Enhancement: Improve performance with Hashcat slow-candidates (-S) option

RealEnder / dwpa

Distributed WPA PSK auditor

https://wpa-sec.stanev.org

GNU General Public License v3.0

310 stars 71 forks source link

Enhancement: Improve performance with Hashcat slow-candidates (-S) option #81

Closed EnderEyeGames closed 2 months ago

EnderEyeGames commented 2 years ago

In order to access the full speed of a dedicated GPU when cracking WPA2 hashes using Hashcat, it is necessary to activate the "slow candidates" option with -S. "Slow candidates" generates password candidates on the host CPU instead of the GPU, which massively improves performance in scenarios such as:

Slow hash algorithms (bcrypt, WPA2)
Small dictionaries with large rulesets (e.g. applying "dive" to an ESSID)

On my main machine (Arch Linux, hashcat 6.2.5, Ryzen 5 5600X, NVIDIA GTX 970), using the slow-candidates option boosts performance from 10-20 kH/s to its benchmark score of 160 kH/s on a simple dictionary attack. This option should be enabled by default in help_crack.py, but it is currently not.

Workaround: Use the -co option in help_crack.py to activate the -S option in Hashcat.

RealEnder commented 2 years ago

It's strange you're seeing difference for straight dictionary attack with -S. wpa-sec returns always same ESSID "hashes", so we can do PBKDF2-SHA1 just once. Can you share hashcat status output with and without -S for sessions running at least 5 min? It's interesting to see Acceleration/Loops/Threads values from autotune.

EnderEyeGames commented 2 years ago

It appears that the performance problems with GPU candidate generation mostly manifest in the -w 1 and -w 2 (default) modes, with autotune being given wider latitude at -w 3 to (mostly) solve the issue. Performance with -S is still slightly better than without it when using -w 3. This small benchmark was done using a straight dictionary of 9,541,899 candidates. -w 2, no -S: 35792 H/s -w 2, w/ -S: 133.2 kH/s -w 3, no -S: 133.3 kH/s -w 3, w/ -S: 140.4 kH/s Inspection of the full output seems to show that using -S allows the autotune mechanism to choose a larger number of "Loops" without causing bottlenecks. The tuning parameters chosen by -w 3 with and without -S vastly differ, even though the performance is similar. hashcat-output-benchmarking.txt

ZerBea commented 2 years ago

I don't trust in hashcat's own SPEED measurement.

Environment: Live measurement using time on a hash file that allow hashcat reuse of PBKDF2 on a common used salt (ESSID): Recovered.Total..: 1/32799 (0.00%) Digests

w3 only:

real    1m1,107s
user    0m11,609s
sys 0m8,354s

w3 + S:

real    1m0,275s
user    0m11,433s
sys 0m8,699s

RealEnder commented 2 years ago

So it looks like adding -S in our case makes things a bit slower for our workload. Will leave this open and will get back to it after core rewrite and rebase to m22000.
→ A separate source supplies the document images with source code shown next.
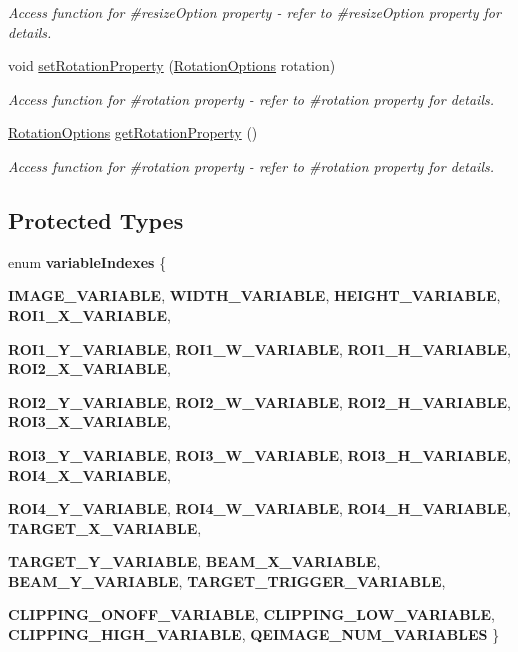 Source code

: \begin{DoxyCompactItemize}
\begin{DoxyCompactList}\small\item\em Access function for \#resizeOption property -\/ refer to \#resizeOption property for details. \end{DoxyCompactList}\item 
\hypertarget{classQEImage_a0dedcf0b0a0e658ffe6573706b8f9863}{
void \hyperlink{classQEImage_a0dedcf0b0a0e658ffe6573706b8f9863}{setRotationProperty} (\hyperlink{classQEImage_a91596a1f020e3a40b106dcf82c3b7f9c}{RotationOptions} rotation)}
\label{classQEImage_a0dedcf0b0a0e658ffe6573706b8f9863}

\begin{DoxyCompactList}\small\item\em Access function for \#rotation property -\/ refer to \#rotation property for details. \end{DoxyCompactList}\item 
\hypertarget{classQEImage_a4e21348767e162ecce8ad9bb02dc9cbc}{
\hyperlink{classQEImage_a91596a1f020e3a40b106dcf82c3b7f9c}{RotationOptions} \hyperlink{classQEImage_a4e21348767e162ecce8ad9bb02dc9cbc}{getRotationProperty} ()}
\label{classQEImage_a4e21348767e162ecce8ad9bb02dc9cbc}

\begin{DoxyCompactList}\small\item\em Access function for \#rotation property -\/ refer to \#rotation property for details. \end{DoxyCompactList}\end{DoxyCompactItemize}
\subsection*{Protected Types}
\begin{DoxyCompactItemize}
\item 
enum {\bfseries variableIndexes} \{ \par
{\bfseries IMAGE\_\-VARIABLE}, 
{\bfseries WIDTH\_\-VARIABLE}, 
{\bfseries HEIGHT\_\-VARIABLE}, 
{\bfseries ROI1\_\-X\_\-VARIABLE}, 
\par
{\bfseries ROI1\_\-Y\_\-VARIABLE}, 
{\bfseries ROI1\_\-W\_\-VARIABLE}, 
{\bfseries ROI1\_\-H\_\-VARIABLE}, 
{\bfseries ROI2\_\-X\_\-VARIABLE}, 
\par
{\bfseries ROI2\_\-Y\_\-VARIABLE}, 
{\bfseries ROI2\_\-W\_\-VARIABLE}, 
{\bfseries ROI2\_\-H\_\-VARIABLE}, 
{\bfseries ROI3\_\-X\_\-VARIABLE}, 
\par
{\bfseries ROI3\_\-Y\_\-VARIABLE}, 
{\bfseries ROI3\_\-W\_\-VARIABLE}, 
{\bfseries ROI3\_\-H\_\-VARIABLE}, 
{\bfseries ROI4\_\-X\_\-VARIABLE}, 
\par
{\bfseries ROI4\_\-Y\_\-VARIABLE}, 
{\bfseries ROI4\_\-W\_\-VARIABLE}, 
{\bfseries ROI4\_\-H\_\-VARIABLE}, 
{\bfseries TARGET\_\-X\_\-VARIABLE}, 
\par
{\bfseries TARGET\_\-Y\_\-VARIABLE}, 
{\bfseries BEAM\_\-X\_\-VARIABLE}, 
{\bfseries BEAM\_\-Y\_\-VARIABLE}, 
{\bfseries TARGET\_\-TRIGGER\_\-VARIABLE}, 
\par
{\bfseries CLIPPING\_\-ONOFF\_\-VARIABLE}, 
{\bfseries CLIPPING\_\-LOW\_\-VARIABLE}, 
{\bfseries CLIPPING\_\-HIGH\_\-VARIABLE}, 
{\bfseries QEIMAGE\_\-NUM\_\-VARIABLES}
 \}
\end{DoxyCompactItemize}
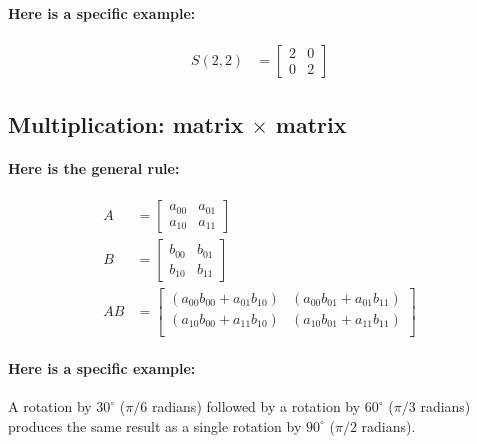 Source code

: \documentclass[twoside]{article}
\begin{document}
\paragraph{Here is a specific example:}

\begin{align*}
  S( 2, 2 ) & = \left[ \begin{array}{rr}
    2 & 0 \\
    0 & 2
    \end{array} \right]
  \end{align*}

\subsection{Multiplication: matrix $\times$ matrix}

\paragraph{Here is the general rule:}

\begin{align*}
  A & = \left[ \begin{array}{rr}
    a_{00} & a_{01} \\
    a_{10} & a_{11}
    \end{array} \right] \\
  B & = \left[ \begin{array}{rr}
    b_{00} & b_{01} \\
    b_{10} & b_{11}
    \end{array} \right] \\
  AB & = \left[ \begin{array}{rr}
    (a_{00} b_{00} + a_{01} b_{10}) & (a_{00} b_{01} + a_{01} b_{11}) \\
    (a_{10} b_{00} + a_{11} b_{10}) & (a_{10} b_{01} + a_{11} b_{11}) \\
    \end{array} \right]
  \end{align*}

\paragraph{Here is a specific example:}

A rotation by $30^\circ$ ($\pi/6$ radians) followed by a rotation 
by $60^\circ$ ($\pi/3$ radians) produces the same result as a
single rotation by $90^\circ$ ($\pi/2$ radians).
\end{document}
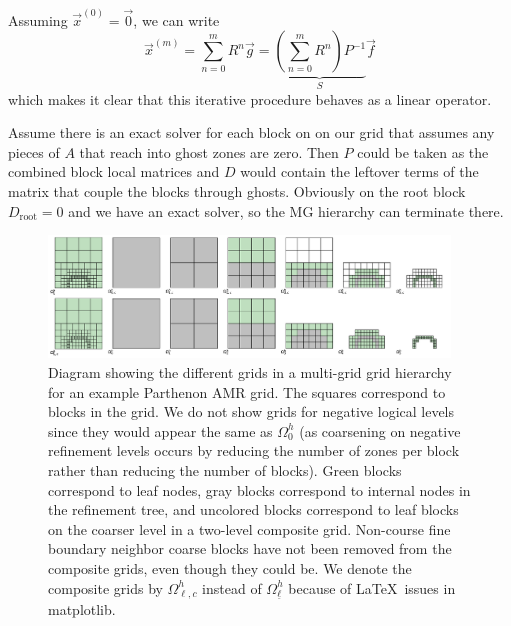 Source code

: \documentclass{article}
\begin{document}
Assuming $\vec{x}^{(0)} = \vec{0}$, we can write 
\begin{equation}
\vec{x}^{(m)} = \sum_{n=0}^m R^n \vec{g} = \underbrace{\left(\sum_{n=0}^m R^n \right) P^{-1}}_{S} \vec{f} 
\end{equation} 
which makes it clear that this iterative procedure behaves as a linear operator. 

Assume there is an exact solver for each block on on our grid that assumes any pieces of $A$ that reach into ghost zones are zero. Then $P$ could be taken as the combined block local matrices and $D$ would contain the leftover terms of the matrix that couple the blocks through ghosts. Obviously on the root block $D_\text{root} = 0$ and we have an exact solver, so the MG hierarchy can terminate there. 

\begin{figure}[tb]
    \centering
    \includegraphics[width=0.95\textwidth]{MG_grid_hierarchy.pdf}
    \caption{Diagram showing the different grids in a multi-grid grid hierarchy for an example Parthenon AMR grid. The squares correspond to blocks in the grid. We do not show grids for negative logical levels since they would appear the same as $\Omega^h_0$ (as coarsening on negative refinement levels occurs by reducing the number of zones per block rather than reducing the number of blocks). Green blocks correspond to leaf nodes, gray blocks correspond to internal nodes in the refinement tree, and uncolored blocks correspond to leaf blocks on the coarser level in a two-level composite grid. Non-course fine boundary neighbor coarse blocks have not been removed from the composite grids, even though they could be. We denote the composite grids by $\Omega^h_{\ell,c}$ instead of $\Omega^h_{\underline{\ell}}$ because of \LaTeX \, issues in matplotlib.}
    \label{fig:grid_hierarchy}
\end{figure}
\end{document}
EnderEyeGames commented 2 years ago

So it looks like adding -S in our case makes things a bit slower for our workload. Will leave this open and will get back to it after core rewrite and rebase to m22000.

I'm curious as to how you arrived at the conclusion that it makes it slower when it took less "real time" to execute (01:00.275 vs 01:01.107) as well as less "user time" (although it's very odd that so much "user" and "kernel" time was taken if it's running on a GPU).

ZerBea commented 2 years ago

I'm sure it was a read error. At first glance ,275s looks more than ,107.

BTW: I use time, because, if running hashcat within help_crack.py, we have to take care about the entire process (loading hashcat, init hashcat, loading hash list and word list, terminating hashcat). Regarding hashcat's internal measurement only is a little bit out of scope.

EnderEyeGames commented 2 years ago

Indeed, I have noticed that when using help_crack.py, the small provided wordlists cause the initialization and autotune to take up a significant amount of time, which is why I usually use -w 2 -S rather than -w 3 for DWPA, since -w 3 takes much longer to auto-tune per dictionary. Importantly, -w 3 is not enabled by default in help_crack.py, so it would be using -w 2 without -S unless the user overrides it, which clearly results in huge bottlenecks for dGPUs. Using -S doesn't help nearly as much for CPUs or iGPUs according to small tests I've done on my laptop.

ZerBea commented 2 years ago

Good investigation. I did the tests on GPU and hash mode 22000 only.

IntentionalQuintessence commented 1 year ago

Has this been resolved?

RealEnder commented 2 months ago

Current help_crack.py version adds dynamic rules and sets -S option to hashcat. Thanks for the idea!